The Singapore entity positions PortOne for ASEAN market entry, targeting both Asian companies expanding regionally and local merchants in each market. Cross-border e-commerce flows like Korean cosmetics sold to Japan or Southeast Asian merchants selling globally represent growing transaction volumes. The partnership with KG Inicis enabling Korean merchants to accept Japanese payment methods demonstrates this cross-border capability.
Product expansion beyond core payments
PortOne extends its TAM through adjacent payment use cases. The PortOne Platform for marketplaces handles sub-merchant onboarding and split payments, capturing B2B2C scenarios. Automated reconciliation and analytics modules create upsell opportunities beyond basic integration.
Potential expansions include B2B payments and payouts for vendors, subscription billing management for SaaS companies, and fraud detection leveraging transaction data. Each addition expands scope from payment acceptance to comprehensive payment management, increasing average revenue per customer as merchants adopt more modules.

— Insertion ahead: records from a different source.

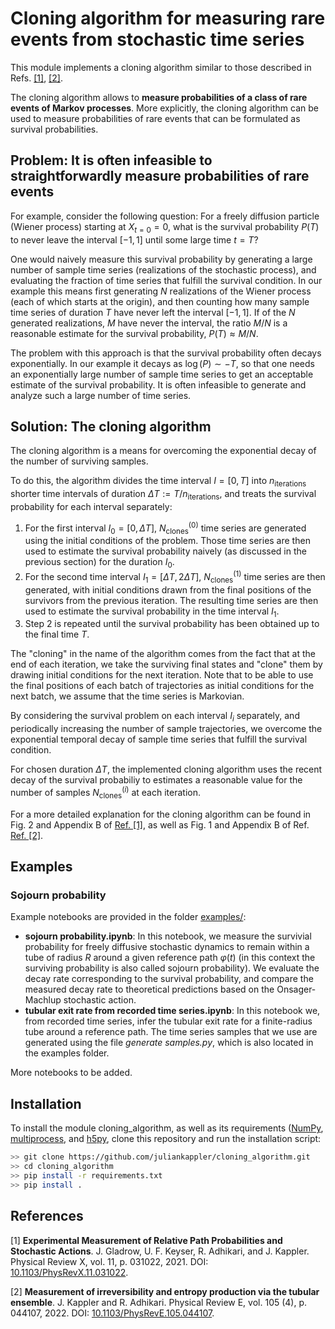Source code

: # Cloning algorithm for measuring rare events from stochastic time series

This module implements a cloning algorithm similar to those described in Refs. <a href="#ref_1">[1]</a>, 
<a href="#ref_2">[2]</a>.

The cloning algorithm allows to <b>measure probabilities of a class of rare events of 
Markov processes</b>. More explicitly, the cloning algorithm can be used to measure probabilities of rare events that
can be formulated as survival probabilities.

## <a id="problem_statement"> Problem: It is often infeasible to straightforwardly measure probabilities of rare events

For example, consider the following question: For a freely diffusion particle (Wiener 
process) starting at $X_{t=0} = 0$, what is the survival probability $P(T)$ to never 
leave the interval $[-1,1]$ until some large time $t = T$?

One would naively measure this survival probability by generating a large
number of sample time series (realizations of the stochastic process), 
and evaluating the fraction of time series that fulfill the
survival condition. 
In our example this means first generating $N$ realizations of the Wiener process (each of which starts at the origin),
and then counting how many 
sample time series of duration $T$ have never left the interval
$[-1,1]$. If of the $N$ generated realizations,  $M$ have never the interval, the ratio $M/N$ is a reasonable estimate
for the survival probability, $P(T) \approx M/N$.

The problem with this approach is that the survival probability 
often decays exponentially. In our example it decays as $\log(P) \sim -T$,
so that one needs an exponentially large number of sample time series to get an
acceptable estimate of the survival probability. It is often infeasible to generate
and analyze such a large number of time series.

## <a id="cloning_algorithm"> Solution: The cloning algorithm

The cloning algorithm is a means for overcoming the exponential decay of the number of 
surviving samples.

To do this, the algorithm divides the time interval $I = [0,T]$ into
 $n_{\mathrm{iterations}}$ shorter time intervals of duration $\Delta T := T/n_{\mathrm{iterations}}$,
 and treats the survival probability for each interval separately:
 
1. For the first interval $I_0 = [0, \Delta T]$, $N^{(0)}_{\mathrm{clones}}$ time series are generated using the
 initial conditions of the problem. Those time series are then used to estimate the survival probability naively (as discussed in the previous section) for the duration $I_0$.
2. For the second time interval $I_1 = [\Delta T, 2 \Delta T]$,  $N^{(1)}_{\mathrm{clones}}$ time series are then generated,
with initial conditions drawn from the final positions of the survivors from the previous iteration.
The resulting time series are then used to estimate the survival probability in the time interval $I_1$.
4. Step 2 is repeated until the survival probability has been obtained up to the final time $T$.

The "cloning" in the name of the  algorithm comes from the fact that at the end of
each iteration, we take the surviving final states and "clone" them by drawing
initial conditions for the next iteration. Note that to be able to use the final positions of
each batch of trajectories as initial conditions for the next batch, we assume
that the time series is Markovian.

By considering the survival problem on each interval $I_i$ separately, and periodically increasing
the number of sample trajectories, we overcome the 
exponential temporal decay of sample time series that fulfill the 
survival condition. 

For chosen duration $\Delta T$, the implemented cloning algorithm 
uses the recent decay of the survival probabiliy to estimates a reasonable value for
the number of samples
$N^{(i)}_{\mathrm{clones}}$ at each iteration.

For a more detailed explanation for the cloning algorithm can be found
in Fig. 2 and Appendix B of <a href="#ref_1">Ref. [1]</a>, as well as Fig. 1 and Appendix B 
of Ref. <a href="#ref_2">Ref. [2]</a>. 


## <a id="examples"> Examples
  
### <a id="example_sojourn"> Sojourn probability

Example notebooks are provided in the folder [examples/](examples):

* **sojourn probability.ipynb**: In this notebook, we measure the survivial probability for freely diffusive stochastic dynamics to remain within a tube of radius $R$ around a given reference path $\varphi(t)$ (in this context the surviving probability is also called sojourn probability). We evaluate the decay rate corresponding to the survival probability, and compare the measured decay rate to theoretical predictions based on the Onsager-Machlup stochastic action.
* **tubular exit rate from recorded time series.ipynb**: In this notebook we, from recorded time series, infer the tubular exit rate for a finite-radius tube around a reference path. The time series samples that we use are generated using the file *generate samples.py*, which is also located in the examples folder.

More notebooks to be added.


## <a id="installation">  Installation

To install the module cloning_algorithm, as well as its requirements ([NumPy](https://numpy.org/), [multiprocess](https://pypi.org/project/multiprocess/), and [h5py](https://pypi.org/project/h5py/), clone this repository and run the installation script:

```bash
>> git clone https://github.com/juliankappler/cloning_algorithm.git
>> cd cloning_algorithm
>> pip install -r requirements.txt
>> pip install .
```


## <a id="references"> References

<a id="ref_1">[1] **Experimental Measurement of Relative Path Probabilities and Stochastic Actions**. J. Gladrow, U. F. Keyser, R. Adhikari, and J. Kappler. Physical Review X, vol. 11, p. 031022, 2021. DOI: [10.1103/PhysRevX.11.031022](https://doi.org/10.1103/PhysRevX.11.031022).</a>

<a id="ref_2">[2] **Measurement of irreversibility and entropy production via the tubular ensemble**. J. Kappler and R. Adhikari. Physical Review E, vol. 105 (4), p. 044107, 2022. DOI: [10.1103/PhysRevE.105.044107](https://doi.org/10.1103/PhysRevE.105.044107).</a>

Partnership and distribution channels
Embedding PortOne into e-commerce platforms multiplies reach without direct sales. The collaboration with MakeShop and Cafe24 potentially exposes PortOne to 570,000+ Korean online stores. Similar partnerships across Asia could dramatically expand merchant adoption.
White-label opportunities with banks or fintech consultants implementing payment systems open access to traditional merchants. Global marketplace platforms needing deeper Asian payment coverage represent another channel—each partnership significantly increases reach with minimal sales effort while positioning PortOne as default infrastructure for online payments across Asia.
Risks
Disintermediation risk: Individual payment providers offering easier all-in-one solutions could bypass PortOne's orchestration layer. As single PGs like Toss Payments add more payment methods and improve APIs, merchants with straightforward needs might find one provider sufficient, eliminating the need for orchestration fees.
Integration scalability: Every new country and payment method requires ongoing development and maintenance. As payment providers change APIs or new e-wallets emerge, PortOne must continuously update integrations. Expanding across too many markets could strain engineering resources and impact service quality.
Founder reputation: Legal scrutiny of founder Daniel Shin related to the Terra incident creates reputational challenges for fundraising and enterprise client acquisition. Despite strong operational metrics and the company's efforts to rebrand and distance from past issues, this association may limit access to capital and large enterprise deals.